David Adjaye joins the ranks of past honorees Zaha Hadid, Marc Newson, Tokujin Yoshioka, the Compana Brothers, Maarten Bass and Konstantin Gricic. Design Miami/ looks for a designer or studio whose body of work demonstrates unmatched quality, innovation and influence, while expanding boundaries of design. David's design output is wide and varied, but I'd imagine his most well-known project currently on the boards is the Smithsonian Institution's National Museum of African American Culture and History (NMAACH) on the National Mall in Washington, DC, set to open in 2015.
David Adjaye. Photo courtesy of Ed Reeve.
I had an opportunity to speak with David while he was in New York City accepting this prestigious distinction and below are excerpts from our conversation.
Jacob Slevin: Please elaborate on the meaning of architecture as a catalyst for generating community. What recent projects of yours, or possibly projects by designers you admire, successfully achieve this output?

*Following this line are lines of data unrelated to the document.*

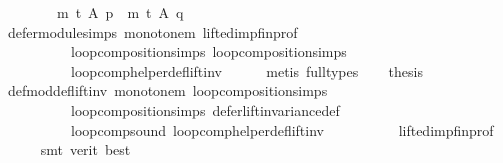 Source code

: \begin{isabellebody}
\ \ \ \ \ \ \ \ {\isacharparenleft}{\kern0pt}m\ {\isasymcirclearrowleft}\isactrlsub t{\isacharparenright}{\kern0pt}\ A\ p\ {\isacharequal}{\kern0pt}\ {\isacharparenleft}{\kern0pt}m\ {\isasymcirclearrowleft}\isactrlsub t{\isacharparenright}{\kern0pt}\ A\ q{\isachardoublequoteclose}\isanewline
\ \ \ \ \isamarkupfalse%
\ defer{\isacharunderscore}{\kern0pt}module{\isachardot}{\kern0pt}simps\ monotone{\isacharunderscore}{\kern0pt}m\ lifted{\isacharunderscore}{\kern0pt}imp{\isacharunderscore}{\kern0pt}fin{\isacharunderscore}{\kern0pt}prof\isanewline
\ \ \ \ \ \ \ \ \ \ loop{\isacharunderscore}{\kern0pt}composition{\isachardot}{\kern0pt}simps{\isacharparenleft}{\kern0pt}{}{\isacharparenright}{\kern0pt}\ loop{\isacharunderscore}{\kern0pt}composition{\isachardot}{\kern0pt}simps{\isacharparenleft}{\kern0pt}{}{\isacharparenright}{\kern0pt}\isanewline
\ \ \ \ \ \ \ \ \ \ loop{\isacharunderscore}{\kern0pt}comp{\isacharunderscore}{\kern0pt}helper{\isacharunderscore}{\kern0pt}def{\isacharunderscore}{\kern0pt}lift{\isacharunderscore}{\kern0pt}inv{}\isanewline
\ \ \ \ \isamarkupfalse%
\ {\isacharparenleft}{\kern0pt}metis\ {\isacharparenleft}{\kern0pt}full{\isacharunderscore}{\kern0pt}types{\isacharparenright}{\kern0pt}{\isacharparenright}{\kern0pt}\isanewline
\ \ \isamarkupfalse%
\ {\isacharquery}{\kern0pt}thesis\isanewline
\ \ \ \ \isamarkupfalse%
\ def{\isacharunderscore}{\kern0pt}mod{\isacharunderscore}{\kern0pt}def{\isacharunderscore}{\kern0pt}lift{\isacharunderscore}{\kern0pt}inv\ monotone{\isacharunderscore}{\kern0pt}m\ loop{\isacharunderscore}{\kern0pt}composition{\isachardot}{\kern0pt}simps{\isacharparenleft}{\kern0pt}{}{\isacharparenright}{\kern0pt}\isanewline
\ \ \ \ \ \ \ \ \ \ loop{\isacharunderscore}{\kern0pt}composition{\isachardot}{\kern0pt}simps{\isacharparenleft}{\kern0pt}{}{\isacharparenright}{\kern0pt}\ defer{\isacharunderscore}{\kern0pt}lift{\isacharunderscore}{\kern0pt}invariance{\isacharunderscore}{\kern0pt}def\isanewline
\ \ \ \ \ \ \ \ \ \ loop{\isacharunderscore}{\kern0pt}comp{\isacharunderscore}{\kern0pt}sound\ loop{\isacharunderscore}{\kern0pt}comp{\isacharunderscore}{\kern0pt}helper{\isacharunderscore}{\kern0pt}def{\isacharunderscore}{\kern0pt}lift{\isacharunderscore}{\kern0pt}inv{}\isanewline
\ \ \ \ \ \ \ \ \ \ lifted{\isacharunderscore}{\kern0pt}imp{\isacharunderscore}{\kern0pt}fin{\isacharunderscore}{\kern0pt}prof\isanewline
\ \ \ \ \isamarkupfalse%
\ {\isacharparenleft}{\kern0pt}smt\ {\isacharparenleft}{\kern0pt}verit{\isacharcomma}{\kern0pt}\ best{\isacharparenright}{\kern0pt}{\isacharparenright}{\kern0pt}\isanewline

\end{isabellebody}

David Adjaye: I have envisioned all of my public projects as places where communities intersect. These intersections are often volatile and unpredictable - they are microcosms of the city - with all of its momentum and diversity. The Idea Stores in London, are good examples. I tried to subvert the traditional monumental library typology and instead create a space that would be an extension of the street and a reflection of London's cultural landscape. At Whitechapel, there is no formal door or portico - an escalator takes visitors up to the main space directly from the street. Once inside, visitors are pushed to the perimeters, so that the boundaries between the urban context and the community are blurred. It is architecture which communicates with community in a very direct way.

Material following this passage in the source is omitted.